==== DATA TO EXAMINE ====

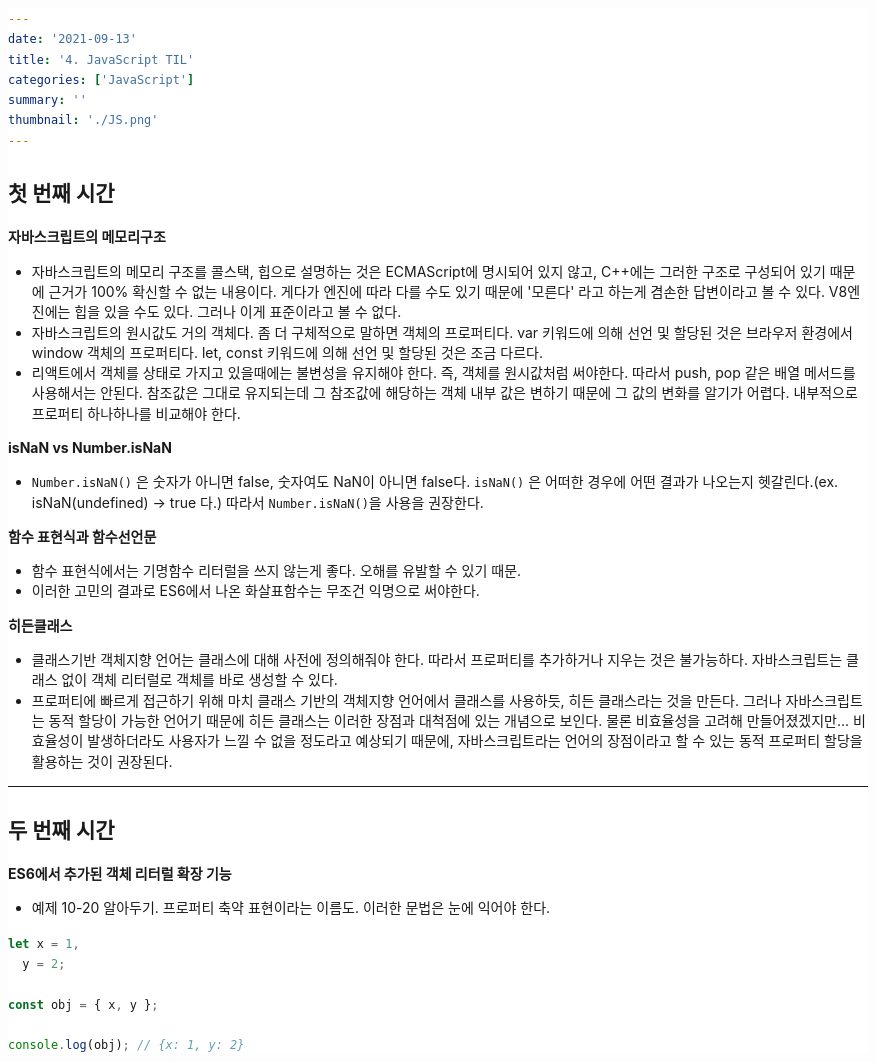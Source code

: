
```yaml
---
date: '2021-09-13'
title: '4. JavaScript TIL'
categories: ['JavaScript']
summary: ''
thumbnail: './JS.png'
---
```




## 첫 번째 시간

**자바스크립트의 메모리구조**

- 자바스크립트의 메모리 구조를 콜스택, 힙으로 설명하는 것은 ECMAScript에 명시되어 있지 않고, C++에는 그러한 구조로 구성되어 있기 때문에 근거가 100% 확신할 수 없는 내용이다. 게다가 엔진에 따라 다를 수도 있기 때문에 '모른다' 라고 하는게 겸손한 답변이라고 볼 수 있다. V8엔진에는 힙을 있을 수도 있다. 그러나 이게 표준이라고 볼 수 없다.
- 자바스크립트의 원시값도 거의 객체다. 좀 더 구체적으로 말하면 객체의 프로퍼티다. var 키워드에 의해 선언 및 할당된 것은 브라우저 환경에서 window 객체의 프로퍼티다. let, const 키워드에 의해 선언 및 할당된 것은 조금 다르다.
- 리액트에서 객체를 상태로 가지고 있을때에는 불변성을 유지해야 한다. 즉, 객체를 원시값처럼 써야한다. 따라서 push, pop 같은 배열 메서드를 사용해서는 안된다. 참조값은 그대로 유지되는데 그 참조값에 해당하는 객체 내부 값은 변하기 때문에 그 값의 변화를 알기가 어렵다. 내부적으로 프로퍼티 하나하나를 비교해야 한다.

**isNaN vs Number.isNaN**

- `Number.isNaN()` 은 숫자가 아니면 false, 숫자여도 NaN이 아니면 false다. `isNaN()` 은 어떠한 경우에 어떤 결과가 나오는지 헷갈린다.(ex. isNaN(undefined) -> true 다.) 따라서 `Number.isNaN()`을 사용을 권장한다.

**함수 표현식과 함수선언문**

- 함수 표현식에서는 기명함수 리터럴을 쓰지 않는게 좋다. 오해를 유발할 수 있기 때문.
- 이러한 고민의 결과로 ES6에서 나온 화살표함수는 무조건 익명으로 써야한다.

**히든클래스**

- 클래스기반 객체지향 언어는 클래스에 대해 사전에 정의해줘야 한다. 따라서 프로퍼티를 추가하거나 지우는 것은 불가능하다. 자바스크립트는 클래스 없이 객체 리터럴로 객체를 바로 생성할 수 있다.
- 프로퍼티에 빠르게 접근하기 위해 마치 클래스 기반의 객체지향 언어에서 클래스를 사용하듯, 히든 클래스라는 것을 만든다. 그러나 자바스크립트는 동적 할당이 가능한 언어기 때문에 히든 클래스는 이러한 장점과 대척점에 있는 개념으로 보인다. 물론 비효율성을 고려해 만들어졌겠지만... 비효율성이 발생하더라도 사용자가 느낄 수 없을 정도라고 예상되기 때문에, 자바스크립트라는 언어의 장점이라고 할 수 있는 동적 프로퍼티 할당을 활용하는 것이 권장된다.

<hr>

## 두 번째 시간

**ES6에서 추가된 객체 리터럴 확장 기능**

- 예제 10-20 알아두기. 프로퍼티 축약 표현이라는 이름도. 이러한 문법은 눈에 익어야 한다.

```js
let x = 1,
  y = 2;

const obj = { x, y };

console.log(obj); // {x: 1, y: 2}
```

====
==== DATA TO EXAMINE ====

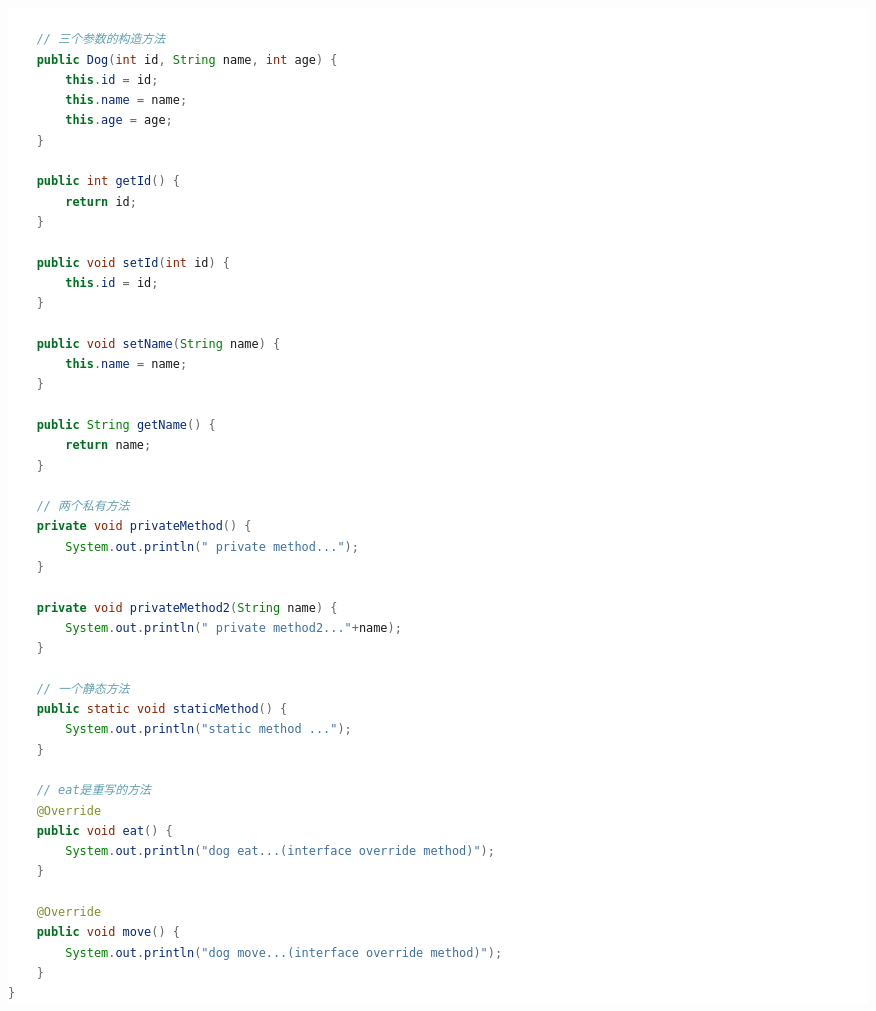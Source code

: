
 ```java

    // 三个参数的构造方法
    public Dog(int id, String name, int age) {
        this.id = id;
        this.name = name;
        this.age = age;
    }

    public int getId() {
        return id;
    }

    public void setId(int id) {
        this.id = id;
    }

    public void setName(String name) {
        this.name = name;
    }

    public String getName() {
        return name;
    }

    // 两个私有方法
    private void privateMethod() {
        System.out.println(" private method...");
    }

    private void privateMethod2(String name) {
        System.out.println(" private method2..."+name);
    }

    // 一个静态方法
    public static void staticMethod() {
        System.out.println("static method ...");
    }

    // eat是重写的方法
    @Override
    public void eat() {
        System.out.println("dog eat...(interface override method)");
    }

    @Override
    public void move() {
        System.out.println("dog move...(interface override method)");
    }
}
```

====

● ABOUT THIS TASK: Look for the string "static" in the listing above and copy every line holding it.

● ANSWER BELOW:
    public static void staticMethod() {
        System.out.println("static method ...");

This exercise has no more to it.